I have been having trouble writing this piece, because every time I finish it, I hate it. It sounds like every clinical or scientific defense of vaccinations I've ever read (those snarky ones on BuzzFeed and HuffPo, or this wonderful piece in Grounded Parents notwithstanding). Why should this piece be any different from the others, where we try and repeatedly fail to sway hearts and minds into protecting children? How the heck do we lose this argument so frequently? It's baffling! This seemed well outside my expertise, so I started talking to some colleagues who are experts in neurosciences. Paydirt.

Of the phenomena discussed, one has given me something reasonable to try with this article. Apparently somewhere deep in the limbic system, our brains are conditioned to believe things as true based not on how much sense it makes, but on how many times we've heard it. Reading up on this a bit more, I found a paper that discussed this idea with regard to vaccine policy. The upshot of my exercise is this: by systematically debunking vaccine myths, we keep repeating them. The context is irrelevant to that very primal part of our brains. We keep repeating them. A great example I can think of here would be the "birther" nonsense about Barack Obama. No matter how many ways his birth in the state of Hawaii has been documented, verified, and everything else, a disturbingly high number of people still believe he was born outside the United States. Instead of saying "in response to suspicions he was born in Kenya, blah blah blah", a more effective presentation would have been "President Obama was born in Honolulu, as documented here." The second statement does not repeat the myth, and the first does.

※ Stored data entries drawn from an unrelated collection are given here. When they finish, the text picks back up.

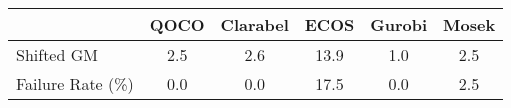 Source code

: \begin{tabular}{lccccc}
  \hline
   & \textbf{QOCO} & \textbf{Clarabel} & \textbf{ECOS} & \textbf{Gurobi} & \textbf{Mosek} \\ \hline
  Shifted GM & 2.5 & 2.6 & 13.9 & 1.0 & 2.5 \\ 
  Failure Rate (\%) & 0.0 & 0.0 & 17.5 & 0.0 & 2.5 \\ \hline 
\end{tabular}
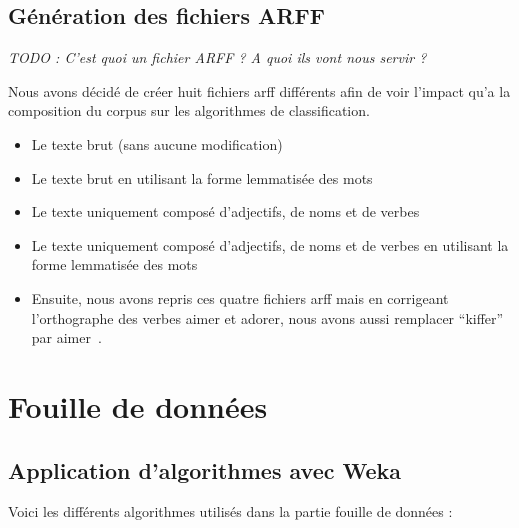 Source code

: \documentclass[a4paper, 11pt]{article}
\begin{document}
\subsection{Génération des fichiers ARFF}

\textit{TODO : C'est quoi un fichier ARFF ? A quoi ils vont nous servir ?\\}

Nous avons décidé de créer huit fichiers arff différents afin de voir l'impact qu'a la composition du corpus sur les algorithmes de classification.

\begin{itemize}
 \item Le texte brut (sans aucune modification)
 \item Le texte brut en utilisant la forme lemmatisée des mots
 \item Le texte uniquement composé d'adjectifs, de noms et de verbes
 \item Le texte uniquement composé d'adjectifs, de noms et de verbes en utilisant la forme lemmatisée des mots
 \vspace{0.5cm}
 \item Ensuite, nous avons repris ces quatre fichiers arff mais en corrigeant l'orthographe des verbes aimer et adorer, nous avons aussi remplacer ``kiffer'' par aimer\
.
\end{itemize}

\section{Fouille de données}

\subsection{Application d'algorithmes avec Weka}

Voici les différents algorithmes utilisés dans la partie fouille de données : \\
\end{document}
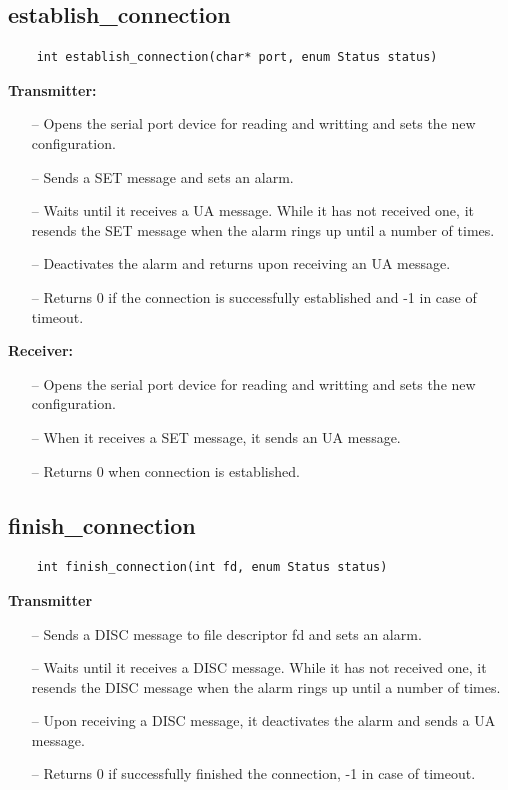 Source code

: \documentclass[11pt]{report}
\begin{document}
\subsection{establish\_connection}
\begin{verbatim}
    int establish_connection(char* port, enum Status status)
\end{verbatim}

\textbf{Transmitter:}
\begin{itemize}
    \item[--] Opens the serial port device for reading and writting and sets the new configuration.
    \item[--] Sends a SET message and sets an alarm.
    \item[--] Waits until it receives a UA message. While it has not received one, it resends the SET message when the alarm rings up until a number of times.
    \item[--] Deactivates the alarm and returns upon receiving an UA message.
    \item[--] Returns 0 if the connection is successfully established and -1 in case of timeout.
\end{itemize}

\textbf{Receiver:}
\begin{itemize}
    \item[--] Opens the serial port device for reading and writting and sets the new configuration.
    \item[--] When it receives a SET message, it sends an UA message.
    \item[--] Returns 0 when connection is established.
\end{itemize}

\subsection{finish\_connection}

\begin{verbatim}
    int finish_connection(int fd, enum Status status)
\end{verbatim}

\textbf{Transmitter}
\begin{itemize}
    \item[--] Sends a DISC message to file descriptor fd and sets an alarm.
    \item[--] Waits until it receives a DISC message. While it has not received one, it resends the DISC message when the alarm rings up until a number of times.
    \item[--] Upon receiving a DISC message, it deactivates the alarm and sends a UA message.
    \item[--] Returns 0 if successfully finished the connection, -1 in case of timeout.
\end{itemize}
\end{document}
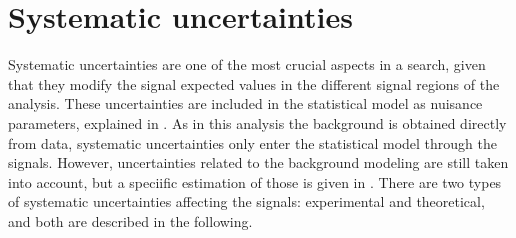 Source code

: 








\section{Systematic uncertainties}
\label{sec:signals:systs}

Systematic uncertainties are one of the most crucial aspects in a search, given that they modify the signal expected values in the different signal regions of the analysis. These uncertainties are included in the statistical model as nuisance parameters, explained in \Sect{\ref{subsec:strategy:stat_treatment:systs}}.
As in this analysis the background is obtained directly from data, systematic uncertainties only enter the statistical model through the signals. However, uncertainties related to the background modeling are still taken into account, but a speciific estimation of those is given in \Ch{\ref{ch:bkg}}. 
There are two types of systematic uncertainties affecting the signals: experimental and theoretical, and both are described in the following.


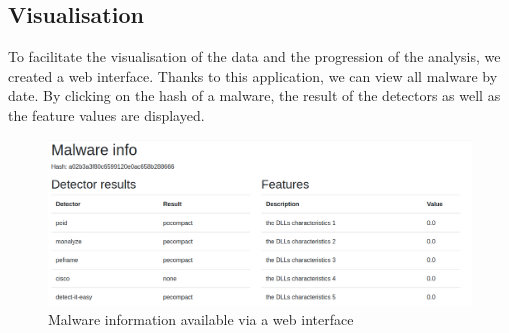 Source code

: 
\subsection{Visualisation}
To facilitate the visualisation of the data and the progression of the analysis, we created a web interface. Thanks to this application, we can view all malware by date. By clicking on the hash of a malware, the result of the detectors as well as the feature values are displayed.

\begin{figure}[!hb]
\centering
  \includegraphics[width=0.9\linewidth]{Figures/malware_info.png}
  \caption{Malware information available via a web interface}
  \label{fig:KNN}
\end{figure}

I am going to start my BDN piece from scratch. I am further going to reconstruct my course materials for the med students on how to talk with patients about vaccines. "In the state of Maine, a 6-week-old infant is at risk for contracting whooping cough due to low immunizations rates. This has a high rate of death, and an almost universal chance of leaving surviving infants with permanent damage to their respiratory tract. A critical way to address this is to ensure that everyone in the household has received a safe and effective TDaP vaccine" would hopefully be a good place to start!